How had I wound up in this situation? I cast about for something to blame–a boss, a demanding work environment, Mercury in retrograde–but came up empty-handed. I had only myself to blame for my schedule and for my overwhelm. But I also know that I had only myself to figure out a solution, both for my immediate sanity and for establishing longer-term balance.

Immediately, I identified a couple of commitments I felt that I could renegotiate or simply back out of. These were the ones that felt like a lump in my stomach every time I thought of them, the ones that felt most life-draining as I considered them. I did the awkward work of contacting colleagues and letting them know that I needed to back out. “I’ve overcommitted myself,” I repeated in each conversation. And every time I said it, the words felt less humiliating. Especially when my colleagues responded with words of affirmation: “I’m glad you felt like you could tell me,” they said. “I respect your decision,” they said. “We’ll gladly work with you when it’s a good time for you.”

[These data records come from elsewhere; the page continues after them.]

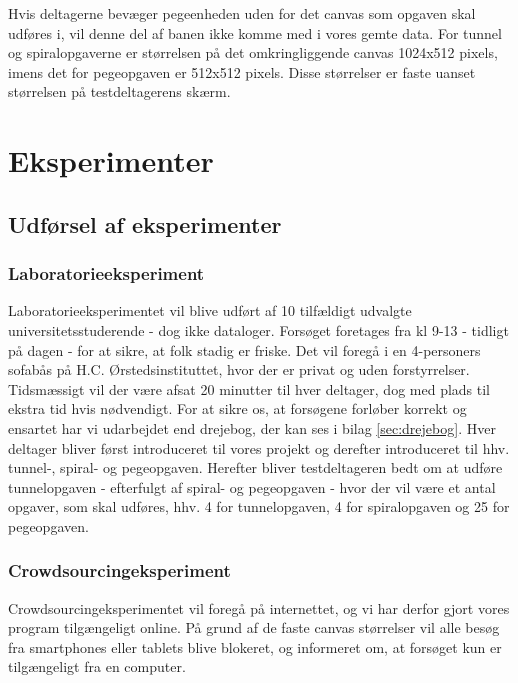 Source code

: Hvis deltagerne bevæger pegeenheden uden for det canvas som opgaven skal udføres i, vil denne del af banen ikke komme med i vores gemte data. For tunnel og spiralopgaverne er størrelsen på det omkringliggende canvas 1024x512 pixels, imens det for pegeopgaven er 512x512 pixels. Disse størrelser er faste uanset størrelsen på testdeltagerens skærm.

\chapter*{Eksperimenter}

\section*{Udførsel af eksperimenter}

\subsection*{Laboratorieeksperiment}
Laboratorieeksperimentet vil blive udført af 10 tilfældigt udvalgte universitetsstuderende - dog ikke dataloger.
Forsøget foretages fra kl 9-13 - tidligt på dagen - for at sikre, at folk stadig er friske. Det vil foregå i en 4-personers sofabås på H.C. Ørstedsinstituttet, hvor der er privat og uden forstyrrelser.
Tidsmæssigt vil der være afsat 20 minutter til hver deltager, dog med plads til ekstra tid hvis nødvendigt. For at sikre os, at forsøgene forløber korrekt og ensartet har vi udarbejdet end drejebog, der kan ses i bilag \ref{sec:drejebog}. Hver deltager bliver først introduceret til vores projekt og derefter introduceret til hhv. tunnel-, spiral- og pegeopgaven.
Herefter bliver testdeltageren bedt om at udføre tunnelopgaven - efterfulgt af spiral- og pegeopgaven - hvor der vil være et antal opgaver, som skal udføres, hhv. 4 for tunnelopgaven, 4 for spiralopgaven og 25 for pegeopgaven.

\subsection*{Crowdsourcingeksperiment}
Crowdsourcingeksperimentet vil foregå på internettet, og vi har derfor gjort vores program tilgængeligt online. På grund af de faste canvas størrelser vil alle besøg fra smartphones eller tablets blive blokeret, og informeret om, at forsøget kun er tilgængeligt fra en computer.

It wasn’t until I heard their gracious responses that I uncovered two motivations I hadn’t realized I’d been holding. First, because my business is new, just under a year old, I began to operate under the assumption that I had to say, “Yes” to every opportunity that came my way, that if I didn’t say, “Yes,” that I’d somehow do harm to my potential for work going forward. It was a scarcity mindset–that there were only so many opportunities that would come my way to do the meaningful work I enjoy with people I am excited to work with. It wasn’t until I actually said, “No,” or “Not now,” that I discovered that opportunities didn’t just disappear or pass me by. Instead, they opened up avenues for conversation, for discernment, for adaptation that I had not anticipated. Perhaps, I thought, my work could actually fit the contours of my life, instead of me constantly trying to fit the contours of my work. (See why this is a confession?)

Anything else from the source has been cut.